[Saved data entries]
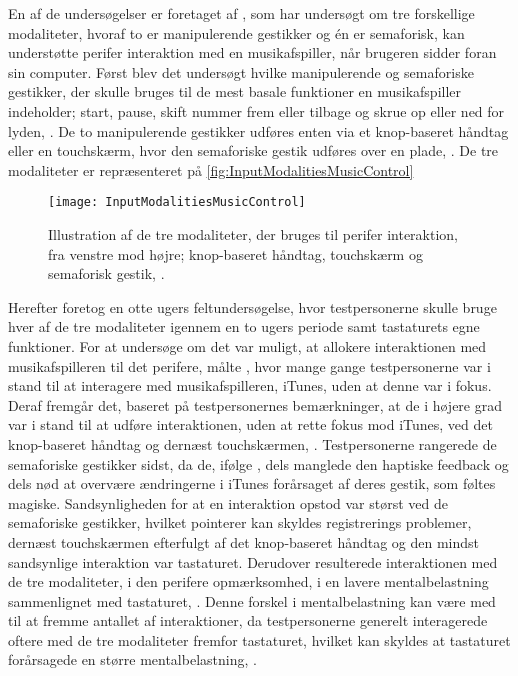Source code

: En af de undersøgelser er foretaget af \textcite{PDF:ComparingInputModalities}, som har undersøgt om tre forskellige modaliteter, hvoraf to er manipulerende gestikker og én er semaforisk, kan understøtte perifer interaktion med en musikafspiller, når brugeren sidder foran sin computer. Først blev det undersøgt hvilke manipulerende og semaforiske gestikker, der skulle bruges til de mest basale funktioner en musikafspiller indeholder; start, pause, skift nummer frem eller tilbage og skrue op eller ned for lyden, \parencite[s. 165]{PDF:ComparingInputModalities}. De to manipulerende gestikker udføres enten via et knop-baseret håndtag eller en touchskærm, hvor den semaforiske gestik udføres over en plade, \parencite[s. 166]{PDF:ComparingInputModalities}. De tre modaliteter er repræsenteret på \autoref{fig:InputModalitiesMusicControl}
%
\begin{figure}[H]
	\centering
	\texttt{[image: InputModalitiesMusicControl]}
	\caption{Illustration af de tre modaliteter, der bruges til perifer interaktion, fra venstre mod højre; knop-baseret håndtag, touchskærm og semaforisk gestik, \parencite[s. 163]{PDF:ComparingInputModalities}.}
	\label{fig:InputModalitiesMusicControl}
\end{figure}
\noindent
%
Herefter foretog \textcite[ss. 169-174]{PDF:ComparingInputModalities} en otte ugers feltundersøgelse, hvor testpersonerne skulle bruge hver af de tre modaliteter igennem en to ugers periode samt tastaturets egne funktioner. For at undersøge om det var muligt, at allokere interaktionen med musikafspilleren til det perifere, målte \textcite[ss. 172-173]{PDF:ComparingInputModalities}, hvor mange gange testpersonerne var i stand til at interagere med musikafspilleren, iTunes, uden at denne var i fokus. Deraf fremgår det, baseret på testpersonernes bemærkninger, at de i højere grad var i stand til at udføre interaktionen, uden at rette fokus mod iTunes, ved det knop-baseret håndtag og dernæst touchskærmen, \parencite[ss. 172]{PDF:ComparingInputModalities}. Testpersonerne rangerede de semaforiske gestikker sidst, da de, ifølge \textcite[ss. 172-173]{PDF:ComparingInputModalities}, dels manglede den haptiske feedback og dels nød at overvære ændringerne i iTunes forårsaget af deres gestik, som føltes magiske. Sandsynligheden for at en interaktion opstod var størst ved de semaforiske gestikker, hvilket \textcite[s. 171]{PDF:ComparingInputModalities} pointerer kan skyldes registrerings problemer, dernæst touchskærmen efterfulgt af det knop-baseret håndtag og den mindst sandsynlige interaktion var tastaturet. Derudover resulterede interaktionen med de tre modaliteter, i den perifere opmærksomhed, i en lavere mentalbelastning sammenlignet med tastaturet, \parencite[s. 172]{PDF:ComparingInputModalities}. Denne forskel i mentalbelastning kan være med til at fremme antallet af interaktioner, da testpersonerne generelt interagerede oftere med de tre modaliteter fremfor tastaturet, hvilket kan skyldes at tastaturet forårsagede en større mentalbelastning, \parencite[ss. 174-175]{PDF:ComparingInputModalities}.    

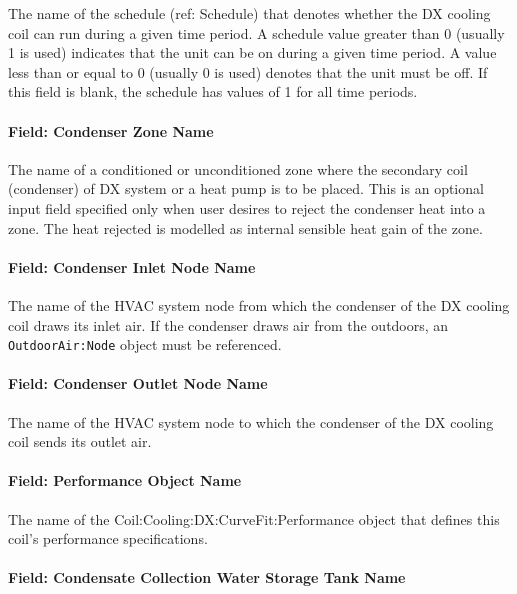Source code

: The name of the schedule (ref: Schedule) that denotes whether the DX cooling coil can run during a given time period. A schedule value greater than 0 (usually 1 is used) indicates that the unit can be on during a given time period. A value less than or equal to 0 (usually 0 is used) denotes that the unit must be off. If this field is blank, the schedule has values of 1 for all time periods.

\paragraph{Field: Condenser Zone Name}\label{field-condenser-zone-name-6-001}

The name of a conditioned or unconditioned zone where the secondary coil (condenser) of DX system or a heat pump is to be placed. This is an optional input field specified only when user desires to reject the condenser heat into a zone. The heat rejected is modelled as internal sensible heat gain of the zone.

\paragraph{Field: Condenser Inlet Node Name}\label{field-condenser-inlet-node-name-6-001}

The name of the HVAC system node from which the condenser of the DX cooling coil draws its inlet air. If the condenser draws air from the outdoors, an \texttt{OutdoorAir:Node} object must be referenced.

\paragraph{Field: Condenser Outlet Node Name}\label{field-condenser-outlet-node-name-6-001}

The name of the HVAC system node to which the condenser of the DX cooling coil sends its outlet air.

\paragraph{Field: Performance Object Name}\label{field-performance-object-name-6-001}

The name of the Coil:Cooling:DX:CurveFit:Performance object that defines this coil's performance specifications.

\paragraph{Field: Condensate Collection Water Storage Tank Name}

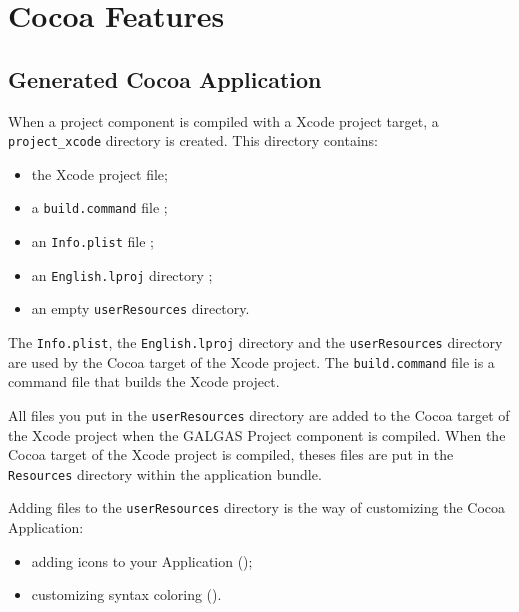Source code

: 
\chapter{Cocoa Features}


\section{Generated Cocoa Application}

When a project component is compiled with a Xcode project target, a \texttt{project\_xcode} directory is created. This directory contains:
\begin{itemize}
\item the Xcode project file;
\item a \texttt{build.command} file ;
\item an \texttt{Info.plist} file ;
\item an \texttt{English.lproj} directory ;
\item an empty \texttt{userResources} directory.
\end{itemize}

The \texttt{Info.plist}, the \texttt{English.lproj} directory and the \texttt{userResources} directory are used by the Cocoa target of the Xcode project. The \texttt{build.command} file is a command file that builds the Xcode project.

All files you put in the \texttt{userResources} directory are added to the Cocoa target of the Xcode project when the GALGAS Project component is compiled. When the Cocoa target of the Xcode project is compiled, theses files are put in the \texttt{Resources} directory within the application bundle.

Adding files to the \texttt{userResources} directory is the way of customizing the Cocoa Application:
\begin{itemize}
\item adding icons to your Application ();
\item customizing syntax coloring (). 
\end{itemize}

### REQUIREMENT
Among the lines above, which contain the word "performance"? Copy every one.

### ANSWER TO THE EXERCISE
\paragraph{Field: Performance Object Name}\label{field-performance-object-name-6-001}
The name of the Coil:Cooling:DX:CurveFit:Performance object that defines this coil's performance specifications.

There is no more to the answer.